* [AIM OF THE TASK]: Lines from the entries below that hold "used" form the answer; copy all of them.

* [DATA UNDER STUDY]:
******************************
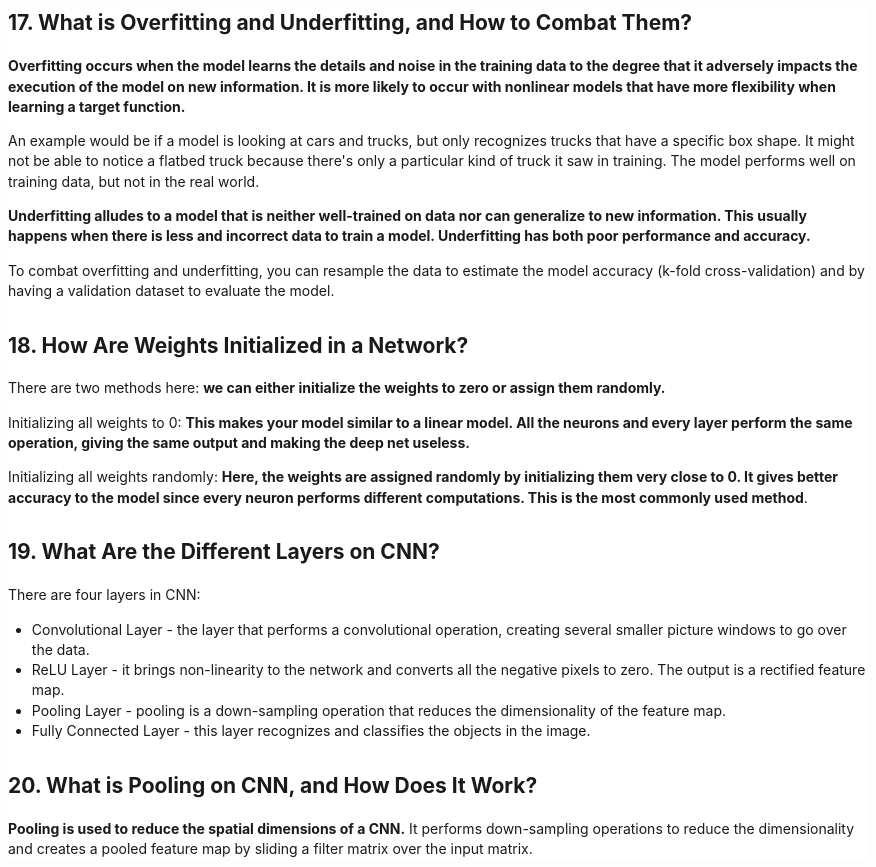 ## **17. What is Overfitting and Underfitting, and How to Combat Them?**


**Overfitting occurs when the model learns the details and noise in the training data to the degree that it adversely impacts the execution of the model on new information. It is more likely to occur with nonlinear models that have more flexibility when learning a target function.**


An example would be if a model is looking at cars and trucks, but only recognizes trucks that have a specific box shape. It might not be able to notice a flatbed truck because there's only a particular kind of truck it saw in training. The model performs well on training data, but not in the real world.


**Underfitting alludes to a model that is neither well-trained on data nor can generalize to new information. This usually happens when there is less and incorrect data to train a model. Underfitting has both poor performance and accuracy.**

To combat overfitting and underfitting, you can resample the data to estimate the model accuracy (k-fold cross-validation) and by having a validation dataset to evaluate the model.

## **18. How Are Weights Initialized in a Network?**

There are two methods here: **we can either initialize the weights to zero or assign them randomly.**


Initializing all weights to 0: **This makes your model similar to a linear model. All the neurons and every layer perform the same operation, giving the same output and making the deep net useless.**

Initializing all weights randomly: **Here, the weights are assigned randomly by initializing them very close to 0. It gives better accuracy to the model since every neuron performs different computations. This is the most commonly used method**.

## **19. What Are the Different Layers on CNN?**

There are four layers in CNN:


* Convolutional Layer -  the layer that performs a convolutional operation, creating several smaller picture windows to go over the data.
* ReLU Layer - it brings non-linearity to the network and converts all the negative pixels to zero. The output is a rectified feature map.
* Pooling Layer - pooling is a down-sampling operation that reduces the dimensionality of the feature map.
* Fully Connected Layer - this layer recognizes and classifies the objects in the image.

## **20. What is Pooling on CNN, and How Does It Work?**

**Pooling is used to reduce the spatial dimensions of a CNN.** It performs down-sampling operations to reduce the dimensionality and creates a pooled feature map by sliding a filter matrix over the input matrix.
******************************
* [RESULT FOR THIS TASK]:
Initializing all weights randomly: **Here, the weights are assigned randomly by initializing them very close to 0. It gives better accuracy to the model since every neuron performs different computations. This is the most commonly used method**.
**Pooling is used to reduce the spatial dimensions of a CNN.** It performs down-sampling operations to reduce the dimensionality and creates a pooled feature map by sliding a filter matrix over the input matrix.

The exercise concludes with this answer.